** DATA SUPPLIED follows **

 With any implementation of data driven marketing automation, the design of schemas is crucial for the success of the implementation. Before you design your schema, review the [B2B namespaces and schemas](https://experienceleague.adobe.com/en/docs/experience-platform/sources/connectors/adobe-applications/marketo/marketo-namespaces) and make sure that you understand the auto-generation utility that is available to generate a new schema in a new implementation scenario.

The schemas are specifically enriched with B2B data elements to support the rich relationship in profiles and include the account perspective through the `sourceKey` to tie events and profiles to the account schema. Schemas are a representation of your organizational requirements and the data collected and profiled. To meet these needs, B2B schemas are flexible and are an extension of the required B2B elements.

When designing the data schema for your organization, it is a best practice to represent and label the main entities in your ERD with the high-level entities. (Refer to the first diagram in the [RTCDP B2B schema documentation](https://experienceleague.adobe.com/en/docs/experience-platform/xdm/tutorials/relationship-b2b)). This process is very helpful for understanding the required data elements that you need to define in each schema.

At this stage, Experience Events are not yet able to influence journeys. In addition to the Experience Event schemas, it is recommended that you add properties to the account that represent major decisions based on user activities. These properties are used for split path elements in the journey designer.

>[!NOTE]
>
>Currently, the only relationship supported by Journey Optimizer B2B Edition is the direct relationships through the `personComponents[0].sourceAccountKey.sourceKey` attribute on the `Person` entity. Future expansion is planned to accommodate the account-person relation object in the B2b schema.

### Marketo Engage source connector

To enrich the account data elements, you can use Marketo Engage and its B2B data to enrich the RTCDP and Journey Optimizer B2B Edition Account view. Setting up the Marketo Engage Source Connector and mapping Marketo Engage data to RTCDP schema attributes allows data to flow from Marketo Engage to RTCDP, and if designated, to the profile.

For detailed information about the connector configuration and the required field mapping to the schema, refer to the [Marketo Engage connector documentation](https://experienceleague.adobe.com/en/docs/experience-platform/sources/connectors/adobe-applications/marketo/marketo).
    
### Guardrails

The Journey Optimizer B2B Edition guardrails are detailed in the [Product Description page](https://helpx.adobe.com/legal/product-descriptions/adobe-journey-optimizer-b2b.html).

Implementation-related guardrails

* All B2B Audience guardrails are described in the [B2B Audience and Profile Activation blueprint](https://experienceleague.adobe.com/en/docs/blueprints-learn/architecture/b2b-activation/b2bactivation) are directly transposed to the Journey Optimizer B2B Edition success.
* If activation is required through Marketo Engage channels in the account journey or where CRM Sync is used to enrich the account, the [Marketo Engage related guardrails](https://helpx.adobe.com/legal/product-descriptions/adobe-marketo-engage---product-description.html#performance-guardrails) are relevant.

** End of DATA SUPPLIED **

▶ TASK BRIEF: Exactly as they appear above, the records are to be transcribed in full.

▶ TASK RESPONSE:
 With any implementation of data driven marketing automation, the design of schemas is crucial for the success of the implementation. Before you design your schema, review the [B2B namespaces and schemas](https://experienceleague.adobe.com/en/docs/experience-platform/sources/connectors/adobe-applications/marketo/marketo-namespaces) and make sure that you understand the auto-generation utility that is available to generate a new schema in a new implementation scenario.

The schemas are specifically enriched with B2B data elements to support the rich relationship in profiles and include the account perspective through the `sourceKey` to tie events and profiles to the account schema. Schemas are a representation of your organizational requirements and the data collected and profiled. To meet these needs, B2B schemas are flexible and are an extension of the required B2B elements.

When designing the data schema for your organization, it is a best practice to represent and label the main entities in your ERD with the high-level entities. (Refer to the first diagram in the [RTCDP B2B schema documentation](https://experienceleague.adobe.com/en/docs/experience-platform/xdm/tutorials/relationship-b2b)). This process is very helpful for understanding the required data elements that you need to define in each schema.

At this stage, Experience Events are not yet able to influence journeys. In addition to the Experience Event schemas, it is recommended that you add properties to the account that represent major decisions based on user activities. These properties are used for split path elements in the journey designer.

>[!NOTE]
>
>Currently, the only relationship supported by Journey Optimizer B2B Edition is the direct relationships through the `personComponents[0].sourceAccountKey.sourceKey` attribute on the `Person` entity. Future expansion is planned to accommodate the account-person relation object in the B2b schema.

### Marketo Engage source connector

To enrich the account data elements, you can use Marketo Engage and its B2B data to enrich the RTCDP and Journey Optimizer B2B Edition Account view. Setting up the Marketo Engage Source Connector and mapping Marketo Engage data to RTCDP schema attributes allows data to flow from Marketo Engage to RTCDP, and if designated, to the profile.

For detailed information about the connector configuration and the required field mapping to the schema, refer to the [Marketo Engage connector documentation](https://experienceleague.adobe.com/en/docs/experience-platform/sources/connectors/adobe-applications/marketo/marketo).
    
### Guardrails

The Journey Optimizer B2B Edition guardrails are detailed in the [Product Description page](https://helpx.adobe.com/legal/product-descriptions/adobe-journey-optimizer-b2b.html).

Implementation-related guardrails

* All B2B Audience guardrails are described in the [B2B Audience and Profile Activation blueprint](https://experienceleague.adobe.com/en/docs/blueprints-learn/architecture/b2b-activation/b2bactivation) are directly transposed to the Journey Optimizer B2B Edition success.
* If activation is required through Marketo Engage channels in the account journey or where CRM Sync is used to enrich the account, the [Marketo Engage related guardrails](https://helpx.adobe.com/legal/product-descriptions/adobe-marketo-engage---product-description.html#performance-guardrails) are relevant.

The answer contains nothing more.